- _What you should do_
Without including the images, transcribe each record precisely as it appears below.

---+---

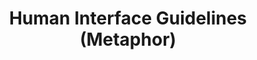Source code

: ---
layout: projectPageNew
title: 'Human Interface Guidelines (Metaphor)'
year: 2020
medium: two channel video
paragraphs:
 - text: |
    In 1987 Apple published the Macintosh Human Interface Guidelines – a document summarizing the visual principles behind the MacOS user interface. In a pursuit towards popularizing personal computing throughout the 1980s, Apple embraced <em>metaphor</em> as a core idea in interface design: presenting the user with concepts already familiar from everyday life, as a means towards easing the software learning curve.<br/><br/>
 - text: |
    The <em>desktop metaphor</em> is one popular instance of metaphor usage in interface design. It models a computer's working area as if it were the user's desk, viewed from above, and recontextualizes objects found in the office (such as files, folders or trash cans) into digital entities.<br/><br/>
 - text: |
    This two channel video engages with and reverses the skeuomorphism of the desktop metaphor. The default landscape photograph which serves as desktop wallpaper evolves from visual backdrop to full-blown ecosystem, which is being watched (left channel) and watching (right channel) at the same time. Human presence is not directly portrayed, but implied through the design of the scene – the museum-like setting invites the spectator to project their gaze into the landscape. 3-dimensional models of the folder icon serve as the visual liaison between the two spaces, slowly overflowing the scene throughout the course of the video. Original text by Apple, arguing for the use of metaphor in interface design, is shown on the screen, while elements of nature (trees and flowers) rotate in the center of each channel, in reference to the most popular motion graphics gestures in loading screens.
images:
 - url: https://player.vimeo.com/video/488594401
   vimeo: true
---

---+---

- _Solution below_
Source code

: ---
layout: projectPageNew
title: 'Human Interface Guidelines (Metaphor)'
year: 2020
medium: two channel video
paragraphs:
 - text: |
    In 1987 Apple published the Macintosh Human Interface Guidelines – a document summarizing the visual principles behind the MacOS user interface. In a pursuit towards popularizing personal computing throughout the 1980s, Apple embraced <em>metaphor</em> as a core idea in interface design: presenting the user with concepts already familiar from everyday life, as a means towards easing the software learning curve.<br/><br/>
 - text: |
    The <em>desktop metaphor</em> is one popular instance of metaphor usage in interface design. It models a computer's working area as if it were the user's desk, viewed from above, and recontextualizes objects found in the office (such as files, folders or trash cans) into digital entities.<br/><br/>
 - text: |
    This two channel video engages with and reverses the skeuomorphism of the desktop metaphor. The default landscape photograph which serves as desktop wallpaper evolves from visual backdrop to full-blown ecosystem, which is being watched (left channel) and watching (right channel) at the same time. Human presence is not directly portrayed, but implied through the design of the scene – the museum-like setting invites the spectator to project their gaze into the landscape. 3-dimensional models of the folder icon serve as the visual liaison between the two spaces, slowly overflowing the scene throughout the course of the video. Original text by Apple, arguing for the use of metaphor in interface design, is shown on the screen, while elements of nature (trees and flowers) rotate in the center of each channel, in reference to the most popular motion graphics gestures in loading screens.
images:
 - url: https://player.vimeo.com/video/488594401
   vimeo: true
---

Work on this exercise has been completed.